══ INPUT DATA ══
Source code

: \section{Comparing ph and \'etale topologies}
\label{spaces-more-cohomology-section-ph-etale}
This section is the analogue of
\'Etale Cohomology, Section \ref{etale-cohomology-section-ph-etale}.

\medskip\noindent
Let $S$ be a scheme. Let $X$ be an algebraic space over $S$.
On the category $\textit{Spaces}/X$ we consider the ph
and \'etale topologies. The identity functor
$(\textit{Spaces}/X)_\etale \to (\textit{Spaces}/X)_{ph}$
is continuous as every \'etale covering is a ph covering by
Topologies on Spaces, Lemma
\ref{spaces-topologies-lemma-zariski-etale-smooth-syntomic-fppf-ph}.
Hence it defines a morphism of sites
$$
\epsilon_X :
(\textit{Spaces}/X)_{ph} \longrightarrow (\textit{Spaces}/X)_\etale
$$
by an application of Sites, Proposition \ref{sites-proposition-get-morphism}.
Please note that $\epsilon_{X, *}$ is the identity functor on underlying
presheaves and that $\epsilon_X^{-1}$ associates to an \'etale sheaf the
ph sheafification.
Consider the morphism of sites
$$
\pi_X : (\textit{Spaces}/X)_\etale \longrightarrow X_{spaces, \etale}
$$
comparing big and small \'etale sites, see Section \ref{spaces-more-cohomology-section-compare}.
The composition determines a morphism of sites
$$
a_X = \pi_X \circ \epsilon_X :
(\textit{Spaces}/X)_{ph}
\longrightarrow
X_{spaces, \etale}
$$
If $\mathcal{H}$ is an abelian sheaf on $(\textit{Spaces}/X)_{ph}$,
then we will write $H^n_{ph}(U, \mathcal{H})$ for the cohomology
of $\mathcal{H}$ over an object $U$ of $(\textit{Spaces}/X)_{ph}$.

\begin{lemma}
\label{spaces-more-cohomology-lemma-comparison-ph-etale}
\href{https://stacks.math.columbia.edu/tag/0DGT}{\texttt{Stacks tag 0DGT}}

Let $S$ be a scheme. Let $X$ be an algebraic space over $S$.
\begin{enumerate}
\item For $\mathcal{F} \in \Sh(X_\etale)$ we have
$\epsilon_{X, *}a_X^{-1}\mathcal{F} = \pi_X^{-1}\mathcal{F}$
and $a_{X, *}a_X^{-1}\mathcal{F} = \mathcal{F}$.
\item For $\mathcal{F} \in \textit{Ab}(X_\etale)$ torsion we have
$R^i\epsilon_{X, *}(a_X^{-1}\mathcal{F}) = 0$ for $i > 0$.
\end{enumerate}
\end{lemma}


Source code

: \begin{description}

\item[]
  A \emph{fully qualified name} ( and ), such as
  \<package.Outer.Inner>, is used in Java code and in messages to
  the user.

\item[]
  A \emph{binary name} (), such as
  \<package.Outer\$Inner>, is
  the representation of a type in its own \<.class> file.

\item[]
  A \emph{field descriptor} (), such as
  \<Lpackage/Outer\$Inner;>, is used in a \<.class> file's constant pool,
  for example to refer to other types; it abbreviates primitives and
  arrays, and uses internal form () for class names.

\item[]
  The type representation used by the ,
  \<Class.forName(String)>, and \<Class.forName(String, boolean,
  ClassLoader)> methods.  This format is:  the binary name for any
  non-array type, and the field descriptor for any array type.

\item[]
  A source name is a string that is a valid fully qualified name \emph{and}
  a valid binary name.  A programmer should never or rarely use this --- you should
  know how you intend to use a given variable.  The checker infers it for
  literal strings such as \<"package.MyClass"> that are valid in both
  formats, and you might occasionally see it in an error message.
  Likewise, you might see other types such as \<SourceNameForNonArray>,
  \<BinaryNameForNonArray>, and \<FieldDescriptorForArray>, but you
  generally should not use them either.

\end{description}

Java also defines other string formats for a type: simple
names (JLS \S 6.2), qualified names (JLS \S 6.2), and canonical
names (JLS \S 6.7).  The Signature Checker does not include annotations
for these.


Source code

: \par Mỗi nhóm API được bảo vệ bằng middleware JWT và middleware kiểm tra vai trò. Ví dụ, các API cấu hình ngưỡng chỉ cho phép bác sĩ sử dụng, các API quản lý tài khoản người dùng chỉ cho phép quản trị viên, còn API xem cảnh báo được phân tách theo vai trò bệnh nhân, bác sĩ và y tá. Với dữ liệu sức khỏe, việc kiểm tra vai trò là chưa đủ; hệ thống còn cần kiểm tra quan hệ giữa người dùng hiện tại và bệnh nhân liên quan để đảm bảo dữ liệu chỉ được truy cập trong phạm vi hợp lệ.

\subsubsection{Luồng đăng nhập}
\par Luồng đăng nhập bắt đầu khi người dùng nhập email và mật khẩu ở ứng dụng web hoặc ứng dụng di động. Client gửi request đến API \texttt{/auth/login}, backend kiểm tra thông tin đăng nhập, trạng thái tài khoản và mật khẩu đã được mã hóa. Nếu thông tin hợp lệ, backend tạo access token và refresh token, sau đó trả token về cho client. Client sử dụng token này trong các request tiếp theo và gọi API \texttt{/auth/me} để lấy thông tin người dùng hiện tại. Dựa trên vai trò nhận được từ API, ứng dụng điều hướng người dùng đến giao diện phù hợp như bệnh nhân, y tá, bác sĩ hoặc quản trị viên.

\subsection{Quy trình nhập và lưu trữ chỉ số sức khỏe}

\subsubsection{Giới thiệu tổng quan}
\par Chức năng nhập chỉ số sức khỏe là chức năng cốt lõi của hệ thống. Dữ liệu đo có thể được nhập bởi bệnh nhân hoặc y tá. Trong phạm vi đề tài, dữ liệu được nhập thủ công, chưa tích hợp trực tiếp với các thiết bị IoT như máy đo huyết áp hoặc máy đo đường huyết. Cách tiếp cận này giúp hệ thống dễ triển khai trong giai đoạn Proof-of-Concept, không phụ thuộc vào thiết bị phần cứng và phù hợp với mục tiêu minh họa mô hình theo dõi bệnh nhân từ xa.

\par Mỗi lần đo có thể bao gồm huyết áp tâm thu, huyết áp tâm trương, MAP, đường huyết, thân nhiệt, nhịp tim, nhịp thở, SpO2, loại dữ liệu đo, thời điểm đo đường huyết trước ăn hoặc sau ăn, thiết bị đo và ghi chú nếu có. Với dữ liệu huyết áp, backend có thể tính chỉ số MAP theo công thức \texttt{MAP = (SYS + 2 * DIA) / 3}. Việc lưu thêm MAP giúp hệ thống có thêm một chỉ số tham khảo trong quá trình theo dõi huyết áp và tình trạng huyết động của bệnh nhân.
═══
══ INPUT DATA ══
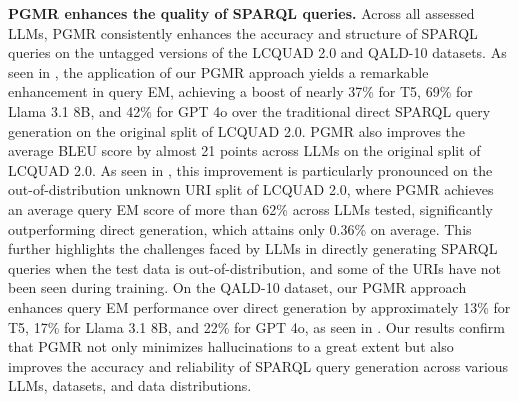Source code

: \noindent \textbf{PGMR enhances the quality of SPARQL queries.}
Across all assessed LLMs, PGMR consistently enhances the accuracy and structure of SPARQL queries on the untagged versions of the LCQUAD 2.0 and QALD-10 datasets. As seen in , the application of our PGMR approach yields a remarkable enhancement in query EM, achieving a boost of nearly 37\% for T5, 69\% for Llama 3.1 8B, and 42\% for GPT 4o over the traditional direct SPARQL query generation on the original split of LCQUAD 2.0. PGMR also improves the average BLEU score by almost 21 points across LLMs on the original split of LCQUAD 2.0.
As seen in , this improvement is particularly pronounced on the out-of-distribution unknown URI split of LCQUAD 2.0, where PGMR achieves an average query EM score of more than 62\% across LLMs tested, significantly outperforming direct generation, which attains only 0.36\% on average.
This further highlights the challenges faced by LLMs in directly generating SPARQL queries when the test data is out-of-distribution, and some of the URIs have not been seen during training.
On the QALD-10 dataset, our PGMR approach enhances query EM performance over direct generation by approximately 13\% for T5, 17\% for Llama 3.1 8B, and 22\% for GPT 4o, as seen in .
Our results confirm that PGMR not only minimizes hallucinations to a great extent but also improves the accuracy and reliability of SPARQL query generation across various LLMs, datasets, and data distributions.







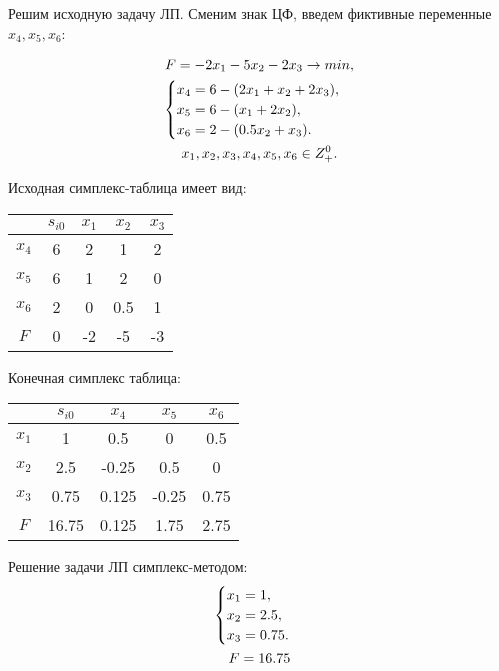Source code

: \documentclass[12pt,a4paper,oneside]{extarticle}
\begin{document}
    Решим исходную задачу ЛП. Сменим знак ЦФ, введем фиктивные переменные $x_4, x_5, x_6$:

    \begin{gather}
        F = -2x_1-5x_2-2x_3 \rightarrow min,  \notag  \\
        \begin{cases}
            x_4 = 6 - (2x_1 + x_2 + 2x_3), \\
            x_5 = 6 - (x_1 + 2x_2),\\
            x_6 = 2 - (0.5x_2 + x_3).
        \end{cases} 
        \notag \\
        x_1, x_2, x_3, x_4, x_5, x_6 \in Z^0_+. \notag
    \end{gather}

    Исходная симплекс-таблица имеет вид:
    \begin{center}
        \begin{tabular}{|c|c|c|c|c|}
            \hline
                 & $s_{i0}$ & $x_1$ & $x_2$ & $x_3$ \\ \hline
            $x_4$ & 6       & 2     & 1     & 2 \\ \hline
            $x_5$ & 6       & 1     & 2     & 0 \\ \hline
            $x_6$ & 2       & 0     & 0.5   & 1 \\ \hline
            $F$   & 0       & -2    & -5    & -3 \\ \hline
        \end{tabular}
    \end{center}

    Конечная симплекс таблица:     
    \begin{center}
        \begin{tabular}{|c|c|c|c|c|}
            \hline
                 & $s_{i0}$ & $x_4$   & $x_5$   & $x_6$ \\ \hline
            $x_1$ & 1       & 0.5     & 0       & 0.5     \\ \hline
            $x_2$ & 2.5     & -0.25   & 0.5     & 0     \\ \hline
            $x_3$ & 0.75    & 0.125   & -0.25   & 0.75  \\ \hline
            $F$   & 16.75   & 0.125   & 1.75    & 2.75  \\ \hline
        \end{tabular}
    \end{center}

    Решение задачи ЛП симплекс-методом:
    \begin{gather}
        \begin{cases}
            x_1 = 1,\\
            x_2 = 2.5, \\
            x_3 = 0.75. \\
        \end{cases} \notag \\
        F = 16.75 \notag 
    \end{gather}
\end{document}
═══
- **WHAT IS EXPECTED**
From the data above, determine how many lines hold "notag", and write only the number.

- **RESPONSE AREA**
5